(WHAT YOU WILL DO)
Each line of the data below must be reproduced without any change.
RECORD EXTRACTS Start Marker
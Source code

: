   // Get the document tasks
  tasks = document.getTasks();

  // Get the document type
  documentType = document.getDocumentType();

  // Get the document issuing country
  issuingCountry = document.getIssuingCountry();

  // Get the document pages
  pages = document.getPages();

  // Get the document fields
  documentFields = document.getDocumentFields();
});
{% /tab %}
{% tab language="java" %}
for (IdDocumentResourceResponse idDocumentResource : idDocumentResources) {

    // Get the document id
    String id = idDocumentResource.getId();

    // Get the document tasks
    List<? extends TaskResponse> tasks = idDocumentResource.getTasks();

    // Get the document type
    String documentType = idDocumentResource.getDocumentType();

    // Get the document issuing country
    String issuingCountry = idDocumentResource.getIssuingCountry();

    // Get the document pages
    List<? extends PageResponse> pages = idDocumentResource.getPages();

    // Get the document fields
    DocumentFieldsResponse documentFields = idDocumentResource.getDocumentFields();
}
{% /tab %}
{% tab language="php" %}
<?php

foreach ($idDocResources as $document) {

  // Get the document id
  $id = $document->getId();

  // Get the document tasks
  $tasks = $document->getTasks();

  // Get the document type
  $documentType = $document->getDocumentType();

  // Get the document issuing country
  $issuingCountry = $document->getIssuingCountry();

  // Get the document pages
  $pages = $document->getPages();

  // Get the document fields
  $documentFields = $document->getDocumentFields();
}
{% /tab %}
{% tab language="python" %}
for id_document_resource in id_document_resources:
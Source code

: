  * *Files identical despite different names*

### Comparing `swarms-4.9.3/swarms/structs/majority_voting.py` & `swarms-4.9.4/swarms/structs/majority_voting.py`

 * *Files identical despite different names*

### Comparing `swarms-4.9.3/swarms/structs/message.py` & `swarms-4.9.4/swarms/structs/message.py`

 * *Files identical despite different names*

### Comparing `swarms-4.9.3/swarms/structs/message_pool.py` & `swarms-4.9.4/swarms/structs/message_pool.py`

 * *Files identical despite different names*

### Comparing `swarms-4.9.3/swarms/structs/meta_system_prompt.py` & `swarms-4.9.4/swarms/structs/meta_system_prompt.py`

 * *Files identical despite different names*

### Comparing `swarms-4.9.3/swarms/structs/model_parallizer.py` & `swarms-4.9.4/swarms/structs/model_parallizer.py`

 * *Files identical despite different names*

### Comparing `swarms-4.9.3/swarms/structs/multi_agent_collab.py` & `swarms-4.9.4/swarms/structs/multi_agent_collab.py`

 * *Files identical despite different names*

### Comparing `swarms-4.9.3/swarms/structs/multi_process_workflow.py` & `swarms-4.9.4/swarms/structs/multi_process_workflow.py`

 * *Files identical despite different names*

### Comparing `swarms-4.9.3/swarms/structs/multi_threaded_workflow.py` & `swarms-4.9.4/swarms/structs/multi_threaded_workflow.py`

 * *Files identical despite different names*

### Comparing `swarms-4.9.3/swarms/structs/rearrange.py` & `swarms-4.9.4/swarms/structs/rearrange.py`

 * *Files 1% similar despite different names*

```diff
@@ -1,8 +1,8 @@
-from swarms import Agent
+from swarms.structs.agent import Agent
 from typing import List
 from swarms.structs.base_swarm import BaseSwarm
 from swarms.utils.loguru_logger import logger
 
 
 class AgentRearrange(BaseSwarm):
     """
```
RECORD EXTRACTS End Marker
(WRITTEN RESPONSE)
Source code

:   // Get the document tasks
  tasks = document.getTasks();

  // Get the document type
  documentType = document.getDocumentType();

  // Get the document issuing country
  issuingCountry = document.getIssuingCountry();

  // Get the document pages
  pages = document.getPages();

  // Get the document fields
  documentFields = document.getDocumentFields();
});
{% /tab %}
{% tab language="java" %}
for (IdDocumentResourceResponse idDocumentResource : idDocumentResources) {

    // Get the document id
    String id = idDocumentResource.getId();

    // Get the document tasks
    List<? extends TaskResponse> tasks = idDocumentResource.getTasks();

    // Get the document type
    String documentType = idDocumentResource.getDocumentType();

    // Get the document issuing country
    String issuingCountry = idDocumentResource.getIssuingCountry();

    // Get the document pages
    List<? extends PageResponse> pages = idDocumentResource.getPages();

    // Get the document fields
    DocumentFieldsResponse documentFields = idDocumentResource.getDocumentFields();
}
{% /tab %}
{% tab language="php" %}
<?php

foreach ($idDocResources as $document) {

  // Get the document id
  $id = $document->getId();

  // Get the document tasks
  $tasks = $document->getTasks();

  // Get the document type
  $documentType = $document->getDocumentType();

  // Get the document issuing country
  $issuingCountry = $document->getIssuingCountry();

  // Get the document pages
  $pages = $document->getPages();

  // Get the document fields
  $documentFields = $document->getDocumentFields();
}
{% /tab %}
{% tab language="python" %}
for id_document_resource in id_document_resources:
Source code

:  * *Files identical despite different names*

### Comparing `swarms-4.9.3/swarms/structs/majority_voting.py` & `swarms-4.9.4/swarms/structs/majority_voting.py`

 * *Files identical despite different names*

### Comparing `swarms-4.9.3/swarms/structs/message.py` & `swarms-4.9.4/swarms/structs/message.py`

 * *Files identical despite different names*

### Comparing `swarms-4.9.3/swarms/structs/message_pool.py` & `swarms-4.9.4/swarms/structs/message_pool.py`

 * *Files identical despite different names*

### Comparing `swarms-4.9.3/swarms/structs/meta_system_prompt.py` & `swarms-4.9.4/swarms/structs/meta_system_prompt.py`

 * *Files identical despite different names*

### Comparing `swarms-4.9.3/swarms/structs/model_parallizer.py` & `swarms-4.9.4/swarms/structs/model_parallizer.py`

 * *Files identical despite different names*

### Comparing `swarms-4.9.3/swarms/structs/multi_agent_collab.py` & `swarms-4.9.4/swarms/structs/multi_agent_collab.py`

 * *Files identical despite different names*

### Comparing `swarms-4.9.3/swarms/structs/multi_process_workflow.py` & `swarms-4.9.4/swarms/structs/multi_process_workflow.py`

 * *Files identical despite different names*

### Comparing `swarms-4.9.3/swarms/structs/multi_threaded_workflow.py` & `swarms-4.9.4/swarms/structs/multi_threaded_workflow.py`

 * *Files identical despite different names*

### Comparing `swarms-4.9.3/swarms/structs/rearrange.py` & `swarms-4.9.4/swarms/structs/rearrange.py`

 * *Files 1% similar despite different names*

```diff
@@ -1,8 +1,8 @@
-from swarms import Agent
+from swarms.structs.agent import Agent
 from typing import List
 from swarms.structs.base_swarm import BaseSwarm
 from swarms.utils.loguru_logger import logger
 
 
 class AgentRearrange(BaseSwarm):
     """
```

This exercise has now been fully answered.